Am i weird Pete? I didn't wish to be like this. Why do they not understand? I am having a really hard time. Its just the circumstances. They made me the way i am now. Why can't they just be kind to me? I can hear them mocking me in my dreams. When i can't sleep, there is always this other thing eating me up. Dad's fading shadows. Will i ever live a normal teenager's life?

16-02-2019

Ben.

Writing to Pete calmed me down. That was my only therapy. I struggle to sleep, a lot. Even after the letter i wrote, sleep wasn't gravious enough to greet me. I was tired. I laid with my eyes wide open,

for a minute,

for another couple of minutes,

for an hour,

for some more hours.

And then I don't remember anything.

I woke up startled. It was the same dream. Those voices never seemed to quieten. With a life that was already an absolute representation of chaos, my dreams screamed nightmare.

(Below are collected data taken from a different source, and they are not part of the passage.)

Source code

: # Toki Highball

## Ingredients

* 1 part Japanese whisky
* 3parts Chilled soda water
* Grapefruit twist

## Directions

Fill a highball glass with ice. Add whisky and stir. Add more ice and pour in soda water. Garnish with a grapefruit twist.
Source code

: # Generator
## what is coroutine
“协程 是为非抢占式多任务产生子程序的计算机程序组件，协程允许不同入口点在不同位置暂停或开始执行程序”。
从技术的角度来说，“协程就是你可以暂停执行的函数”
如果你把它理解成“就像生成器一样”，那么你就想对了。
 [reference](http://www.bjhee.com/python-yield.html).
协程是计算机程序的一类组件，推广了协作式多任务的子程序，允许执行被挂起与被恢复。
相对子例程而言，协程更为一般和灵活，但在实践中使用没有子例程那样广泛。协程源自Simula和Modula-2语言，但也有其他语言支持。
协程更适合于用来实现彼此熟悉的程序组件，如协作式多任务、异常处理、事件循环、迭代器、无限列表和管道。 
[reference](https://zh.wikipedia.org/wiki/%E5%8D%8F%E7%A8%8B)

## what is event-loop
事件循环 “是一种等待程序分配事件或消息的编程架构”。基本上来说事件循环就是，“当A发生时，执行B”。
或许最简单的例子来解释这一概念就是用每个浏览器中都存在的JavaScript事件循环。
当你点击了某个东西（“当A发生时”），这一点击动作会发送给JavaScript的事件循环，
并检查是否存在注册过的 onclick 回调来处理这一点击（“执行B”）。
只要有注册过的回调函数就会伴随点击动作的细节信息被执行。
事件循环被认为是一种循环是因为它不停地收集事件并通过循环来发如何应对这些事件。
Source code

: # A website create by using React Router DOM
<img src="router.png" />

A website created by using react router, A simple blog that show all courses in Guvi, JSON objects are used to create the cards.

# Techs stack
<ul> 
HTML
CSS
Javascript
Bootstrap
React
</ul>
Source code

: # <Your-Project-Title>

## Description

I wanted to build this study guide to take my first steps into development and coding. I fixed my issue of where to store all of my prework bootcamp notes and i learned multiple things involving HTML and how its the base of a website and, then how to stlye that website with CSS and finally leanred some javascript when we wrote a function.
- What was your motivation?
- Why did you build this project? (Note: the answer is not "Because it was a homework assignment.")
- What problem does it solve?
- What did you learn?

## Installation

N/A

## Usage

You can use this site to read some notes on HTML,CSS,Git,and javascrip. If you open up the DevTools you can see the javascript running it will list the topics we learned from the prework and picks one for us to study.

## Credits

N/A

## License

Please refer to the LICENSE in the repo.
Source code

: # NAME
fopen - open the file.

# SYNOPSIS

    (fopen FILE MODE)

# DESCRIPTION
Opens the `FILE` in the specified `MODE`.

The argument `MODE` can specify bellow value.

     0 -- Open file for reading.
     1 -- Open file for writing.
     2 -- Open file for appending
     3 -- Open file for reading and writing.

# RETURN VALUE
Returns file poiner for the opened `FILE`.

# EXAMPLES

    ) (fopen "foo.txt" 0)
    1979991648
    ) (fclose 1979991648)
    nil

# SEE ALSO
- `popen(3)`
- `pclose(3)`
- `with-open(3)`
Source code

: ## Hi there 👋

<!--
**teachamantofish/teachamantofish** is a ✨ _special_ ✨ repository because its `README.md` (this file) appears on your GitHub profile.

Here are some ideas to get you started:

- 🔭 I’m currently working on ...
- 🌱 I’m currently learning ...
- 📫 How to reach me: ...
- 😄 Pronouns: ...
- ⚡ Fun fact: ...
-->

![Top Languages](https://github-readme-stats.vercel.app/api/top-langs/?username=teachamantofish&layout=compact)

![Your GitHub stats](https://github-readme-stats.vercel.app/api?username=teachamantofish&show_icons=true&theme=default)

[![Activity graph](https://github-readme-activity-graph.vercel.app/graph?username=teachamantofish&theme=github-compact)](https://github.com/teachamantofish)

I often dreamt of my father. When it wasn't him, I dreamt of those kids from school who mocked me because of him. My ass of a father who left us when I was 4. I despise him. But I crave his love just as much. That is what kills me. I get desperate. Mom being around doesn't help. She seems to have lost control. She seems to have forgotten that she has a son to look after. It was, instead, the opposite.

But for someone who didn't know what being loved felt like, I was certainly a better human being than most people. But it was hard. Everything was.